Іrina Anatolyevna Belousova (Іри́на Анато́ліївна Белоу́сова; born 10 July 1954) is a Ukrainian former politician who served as a People's Deputy of Ukraine from the Lytvyn Bloc 2007 to 2012. She was previously a People's Deputy from the proportional-representative list of the Party of Greens of Ukraine from 1998 to 2002.

==Biography==
Іrina Belousova was born on 10 July 1954, in the settlement of Yugoryonok in the Yakut Autonomous Soviet Socialist Republic within the Soviet Union.

===Education===
She graduated from Kyiv National Economic University, Department of Accounting and Economics (studied in 1974-1978), majoring in Accounting. In 1996 she received her PhD with the thesis "Recording and analysis of production efficiency (based on arts and crafts enterprises of Ukraine)".

==Career==
- 1978-1981 - worked as engineer, senior accountant, senior economist at the Ministry of Local Industry of the Ukrainian Soviet Republic.
- 1981-1984 — senior accountant, Head of the financial department at Republic Association of arts and crafts, Ministry of Local Industry of the Ukrainian Soviet Republic.
- 1984-1986 - Head of the financial department, chief accountant at industrial association Ukrlyonokonopleprom.
- 1986-1988 — Head of Accounting and Reporting at the Ministry of Light Industry of the Ukrainian SSR.
- 1988-1991 — Deputy Head of Economic Affairs at the trust "Ukrremlehbud".
- 1991-1992 - Director of finance and credit center, chief accountant of the Association "Perspective"
- 1992-1995 - chief accountant at the research and service center "Pikom"
- 1995-1998 - Director of the audit company "Multi-audit".
- 2001-2002 — state commissioner of the Antimonopoly Committee of Ukraine
- 2002-2004 - Deputy Chairman and the state commissioner of the Antimonopoly Committee of Ukraine

== Political career ==
- March 1998 — April 2002 - People's Deputy of Ukraine in the 3rd Verkhovna Rada, No. 14 on the list from the Party of Greens of Ukraine.
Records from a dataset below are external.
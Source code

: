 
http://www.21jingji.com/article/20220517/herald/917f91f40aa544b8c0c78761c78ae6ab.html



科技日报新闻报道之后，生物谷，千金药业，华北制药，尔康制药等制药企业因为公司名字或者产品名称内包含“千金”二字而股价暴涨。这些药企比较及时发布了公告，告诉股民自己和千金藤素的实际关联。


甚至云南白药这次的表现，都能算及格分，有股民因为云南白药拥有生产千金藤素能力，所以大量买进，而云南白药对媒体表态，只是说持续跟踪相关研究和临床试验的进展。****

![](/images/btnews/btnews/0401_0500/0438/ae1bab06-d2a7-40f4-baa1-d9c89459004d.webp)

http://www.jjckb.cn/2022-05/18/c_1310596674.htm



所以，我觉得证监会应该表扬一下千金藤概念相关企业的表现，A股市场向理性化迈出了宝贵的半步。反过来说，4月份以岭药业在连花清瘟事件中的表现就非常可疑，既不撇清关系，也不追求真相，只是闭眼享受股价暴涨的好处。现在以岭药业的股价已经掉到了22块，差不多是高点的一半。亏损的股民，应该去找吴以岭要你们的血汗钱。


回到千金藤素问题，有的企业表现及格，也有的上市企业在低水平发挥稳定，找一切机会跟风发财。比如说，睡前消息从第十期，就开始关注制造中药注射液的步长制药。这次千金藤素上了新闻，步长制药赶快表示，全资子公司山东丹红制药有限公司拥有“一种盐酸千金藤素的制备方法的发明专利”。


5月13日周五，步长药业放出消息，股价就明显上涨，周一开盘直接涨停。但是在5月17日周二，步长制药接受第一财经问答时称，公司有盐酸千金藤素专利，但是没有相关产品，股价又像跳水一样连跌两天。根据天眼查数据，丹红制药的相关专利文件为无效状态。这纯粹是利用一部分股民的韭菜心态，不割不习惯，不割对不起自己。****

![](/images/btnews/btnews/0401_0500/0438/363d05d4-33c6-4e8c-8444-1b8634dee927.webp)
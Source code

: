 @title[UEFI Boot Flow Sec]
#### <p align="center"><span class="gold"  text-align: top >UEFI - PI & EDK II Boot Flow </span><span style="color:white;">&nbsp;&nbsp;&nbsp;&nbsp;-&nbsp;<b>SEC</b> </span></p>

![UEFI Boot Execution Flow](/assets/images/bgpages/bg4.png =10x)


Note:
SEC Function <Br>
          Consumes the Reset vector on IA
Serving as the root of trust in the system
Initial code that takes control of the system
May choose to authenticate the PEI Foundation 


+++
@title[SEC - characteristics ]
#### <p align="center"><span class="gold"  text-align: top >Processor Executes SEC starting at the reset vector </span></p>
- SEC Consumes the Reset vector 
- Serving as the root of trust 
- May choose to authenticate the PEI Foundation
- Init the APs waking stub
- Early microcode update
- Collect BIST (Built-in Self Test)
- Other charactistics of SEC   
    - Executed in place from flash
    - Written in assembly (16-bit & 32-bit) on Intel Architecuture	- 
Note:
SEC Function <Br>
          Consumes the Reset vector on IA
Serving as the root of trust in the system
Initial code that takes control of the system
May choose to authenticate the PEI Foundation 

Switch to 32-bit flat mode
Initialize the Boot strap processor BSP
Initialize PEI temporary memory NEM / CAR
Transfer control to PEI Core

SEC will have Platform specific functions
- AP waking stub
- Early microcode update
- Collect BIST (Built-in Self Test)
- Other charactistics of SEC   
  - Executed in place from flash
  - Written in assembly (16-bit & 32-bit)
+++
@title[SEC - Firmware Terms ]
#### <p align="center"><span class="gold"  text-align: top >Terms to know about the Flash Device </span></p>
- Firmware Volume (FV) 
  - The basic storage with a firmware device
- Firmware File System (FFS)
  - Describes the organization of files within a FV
Secretary of the Committee on economic policy, agricultural management, property and investments (since 1998), a member of the Party of Greens of Ukraine fraction (since 1998)
- 2002 — candidate for People's Deputy from the association "Women for the Future", No. 3 on the list
- 2006 — candidate for People's Deputy from the opposition bloc "Ne Tak!", No. 11 on the list. At election time she was a professor at Zhytomyr State Technological University
- 2008 — candidate for People's Deputy from Lytvyn Bloc, No. 16 on the list
- Member of the Group on Interparliamentary Relations with the Austrian Republic
- Member of the Group on Interparliamentary Relations with Russian Federation
- Member of the Group on Interparliamentary Relations with the Federal Republic of Germany
- Member of the Group on Interparliamentary Relations with the Republic of Estonia

Deputy Chairman of the Verkhovna Rada of Ukraine on economic policy.

Belousova did not participate in the 2012 Ukrainian parliamentary election and 2014 Ukrainian parliamentary election.